Exercise prompt: From the first line to the last, retype the listing without any alteration.

Information shown:
-- Opening Marker --
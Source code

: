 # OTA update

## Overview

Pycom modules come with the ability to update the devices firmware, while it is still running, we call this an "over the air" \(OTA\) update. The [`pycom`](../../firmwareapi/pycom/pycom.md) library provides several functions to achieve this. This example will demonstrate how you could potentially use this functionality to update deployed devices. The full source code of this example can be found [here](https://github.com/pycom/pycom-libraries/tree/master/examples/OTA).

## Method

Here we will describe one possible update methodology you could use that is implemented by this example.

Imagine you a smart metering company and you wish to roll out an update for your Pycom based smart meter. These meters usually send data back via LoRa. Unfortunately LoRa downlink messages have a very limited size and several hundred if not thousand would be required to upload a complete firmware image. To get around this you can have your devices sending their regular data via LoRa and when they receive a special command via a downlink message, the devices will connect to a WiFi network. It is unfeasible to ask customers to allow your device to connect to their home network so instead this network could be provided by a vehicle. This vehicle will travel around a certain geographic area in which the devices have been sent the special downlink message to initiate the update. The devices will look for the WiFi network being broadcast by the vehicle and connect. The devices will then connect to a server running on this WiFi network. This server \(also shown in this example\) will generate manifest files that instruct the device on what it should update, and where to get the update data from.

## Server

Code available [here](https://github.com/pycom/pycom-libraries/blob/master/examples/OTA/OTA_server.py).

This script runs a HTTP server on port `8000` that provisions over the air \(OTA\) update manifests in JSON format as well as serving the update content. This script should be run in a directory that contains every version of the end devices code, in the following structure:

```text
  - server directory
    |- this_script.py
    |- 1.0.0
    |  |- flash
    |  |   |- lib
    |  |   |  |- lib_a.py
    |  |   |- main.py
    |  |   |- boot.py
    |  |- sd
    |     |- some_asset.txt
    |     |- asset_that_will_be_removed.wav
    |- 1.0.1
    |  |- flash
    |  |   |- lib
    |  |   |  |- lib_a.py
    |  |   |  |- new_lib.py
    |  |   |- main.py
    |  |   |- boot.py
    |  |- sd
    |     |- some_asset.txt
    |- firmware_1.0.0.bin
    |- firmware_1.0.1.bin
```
-- Closing Marker --
The answer:
Source code

: # OTA update

## Overview

Pycom modules come with the ability to update the devices firmware, while it is still running, we call this an "over the air" \(OTA\) update. The [`pycom`](../../firmwareapi/pycom/pycom.md) library provides several functions to achieve this. This example will demonstrate how you could potentially use this functionality to update deployed devices. The full source code of this example can be found [here](https://github.com/pycom/pycom-libraries/tree/master/examples/OTA).

## Method

Here we will describe one possible update methodology you could use that is implemented by this example.

Imagine you a smart metering company and you wish to roll out an update for your Pycom based smart meter. These meters usually send data back via LoRa. Unfortunately LoRa downlink messages have a very limited size and several hundred if not thousand would be required to upload a complete firmware image. To get around this you can have your devices sending their regular data via LoRa and when they receive a special command via a downlink message, the devices will connect to a WiFi network. It is unfeasible to ask customers to allow your device to connect to their home network so instead this network could be provided by a vehicle. This vehicle will travel around a certain geographic area in which the devices have been sent the special downlink message to initiate the update. The devices will look for the WiFi network being broadcast by the vehicle and connect. The devices will then connect to a server running on this WiFi network. This server \(also shown in this example\) will generate manifest files that instruct the device on what it should update, and where to get the update data from.

## Server

Code available [here](https://github.com/pycom/pycom-libraries/blob/master/examples/OTA/OTA_server.py).

This script runs a HTTP server on port `8000` that provisions over the air \(OTA\) update manifests in JSON format as well as serving the update content. This script should be run in a directory that contains every version of the end devices code, in the following structure:

```text
  - server directory
    |- this_script.py
    |- 1.0.0
    |  |- flash
    |  |   |- lib
    |  |   |  |- lib_a.py
    |  |   |- main.py
    |  |   |- boot.py
    |  |- sd
    |     |- some_asset.txt
    |     |- asset_that_will_be_removed.wav
    |- 1.0.1
    |  |- flash
    |  |   |- lib
    |  |   |  |- lib_a.py
    |  |   |  |- new_lib.py
    |  |   |- main.py
    |  |   |- boot.py
    |  |- sd
    |     |- some_asset.txt
    |- firmware_1.0.0.bin
    |- firmware_1.0.1.bin
```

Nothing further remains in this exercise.